Scortati dagli ex-marines, i quattro sono stati condotti nello studio ovulare del mio convivente, che li aspettava col cipiglio di una sfinge (non immaginate quanto serio riesca a restare in privato). Felinamente, ho seguito la processione: non mi sarei mai perso la soluzione dei quesiti. Il cereo Telesina ha preso la parola per annunciare che nonostante due settimane di tentativi, l'unanimità non era stata raggiunta. Si sarebbe dunque proceduto con la presentazione delle soluzioni proposte da ciascun saggio separatamente.

Ha incominciato Giulianone, aspirando per prima cosa la dozzina di tramezzini che gli erano stati offerti per aiutarlo a riprendere le forze. Con la bocca ancora piena disse che non capiva dove stava il problema: "Ma chi ha detto che non si può trombare una diciassettenne?". A un gesto della mano del mio convivente i forzuti di Guantanamo lo hanno subito ricondotto in cantina.

La parola è passata quindi a faccia di bronzo. Con l'aria professionale dell'avvocato ha messo mano alla sua cartelletta portadocumenti e ne ha tirato fuori le domande di Repubblica, si è schiarito la gola e ha incominciato a leggerle una per una. Ha iniziato confutando la prima con un saggio di magniloquenza forense: «Ma dai, ma va là, ma sono domande da farsi, ma va avanti, ma dai, va là». Alla seconda ha opposto invece un: «Ma dai, ma è possibile, ma mi faccia il piacere, ma va là». Aveva appena iniziato a rispondere anche alla terza quando un altro gesto della mano del capo ha indicato ai carcerieri che la lezione di retorica poteva proseguire nei sotterranei.

Telesina ha tenuto fede alla sua reputazione di colomba: "Ci parlo io con questi di Repubblica, ci stanno tanti miei ex-colleghi, sai. Concordiamo delle risposte, tu correggi un po' quello che hai detto da Vespa, dici che hai in parte alterato la verità ma solo per proteggere la famiglia Letizia. Tu fai la figura dell'eroe che si sacrifica per il più debole, Repubblica ottiene soddisfazione davanti alla stampa internazionale e siamo tutti amici come prima". Con un sorriso angelico Telesina lasciò cadere lo sguardo sulla mano del presidente, che questa volta non si mosse.
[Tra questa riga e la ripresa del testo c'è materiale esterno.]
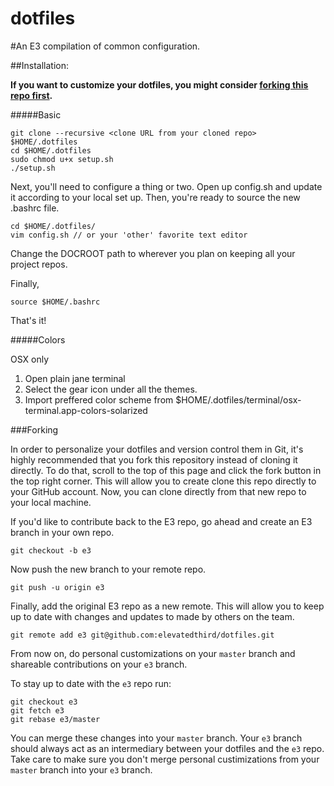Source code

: dotfiles
========

#An E3 compilation of common configuration.

##Installation:

__If you want to customize your dotfiles, you might consider [forking this repo first](#forking).__

#####Basic

    git clone --recursive <clone URL from your cloned repo> $HOME/.dotfiles
    cd $HOME/.dotfiles
    sudo chmod u+x setup.sh
    ./setup.sh

Next, you'll need to configure a thing or two. Open up config.sh and update it according to your local set up. Then, you're ready to source the new .bashrc file.

    cd $HOME/.dotfiles/
    vim config.sh // or your 'other' favorite text editor

Change the DOCROOT path to wherever you plan on keeping all your project repos. 

Finally,

    source $HOME/.bashrc

That's it!

#####Colors

OSX only

  1. Open plain jane terminal
  1. Select the gear icon under all the themes.
  1. Import preffered color scheme from $HOME/.dotfiles/terminal/osx-terminal.app-colors-solarized

###Forking

In order to personalize your dotfiles and version control them in Git, it's highly recommended that you fork this repository instead of cloning it directly. To do that, scroll to the top of this page and click the fork button in the top right corner. This will allow you to create clone this repo directly to your GitHub account. Now, you can clone directly from that new repo to your local machine.

If you'd like to contribute back to the E3 repo, go ahead and create an E3 branch in your own repo.

    git checkout -b e3

Now push the new branch to your remote repo.

    git push -u origin e3

Finally, add the original E3 repo as a new remote. This will allow you to keep up to date with changes and updates to made by others on the team. 

    git remote add e3 git@github.com:elevatedthird/dotfiles.git

From now on, do personal customizations on your `master` branch and shareable contributions on your `e3` branch.

To stay up to date with the `e3` repo run:

    git checkout e3
    git fetch e3
    git rebase e3/master

You can merge these changes into your `master` branch. Your `e3` branch should always act as an intermediary between your dotfiles and the `e3` repo. Take care to make sure you don't merge personal custimizations from your `master` branch into your `e3` branch.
Fu allora che intervenne il varano. Con la sua saggezza dinosaurica sentenziò: "Tu hai già detto de tutto, embeh? E mo je dici che nun hai mai detto gnente. Due più due fa quarantotto, lo dice er lodo Arfano. Sei l'imperatore de Roma, la puoi brucià e metterte a suonà a lira: te verranno sotto ar barcone a applaudì. Buttaje un po' de panem, mettije un po' de ciccenses in tivvì che se ne stanno boni boni. Ahò, magari per due o tre mesi le gnocche le lasci a Emijio Fede, vedi mai che sti repubblicani te seguono fin ner cesso con la macchina fotografica a tracolla. Nun te fa trovà, nun te devi fa trovà. Te ricordi che je dicesti a la Manna? Fatte 'na vacanza!".

Alla sfinge rispuntò finalmente il sorriso a trentadue denti. Congedò tutti e chiamo l'ANSA per dare al mondo la notizia del giorno: che lui non aveva mai detto niente. Niente di niente.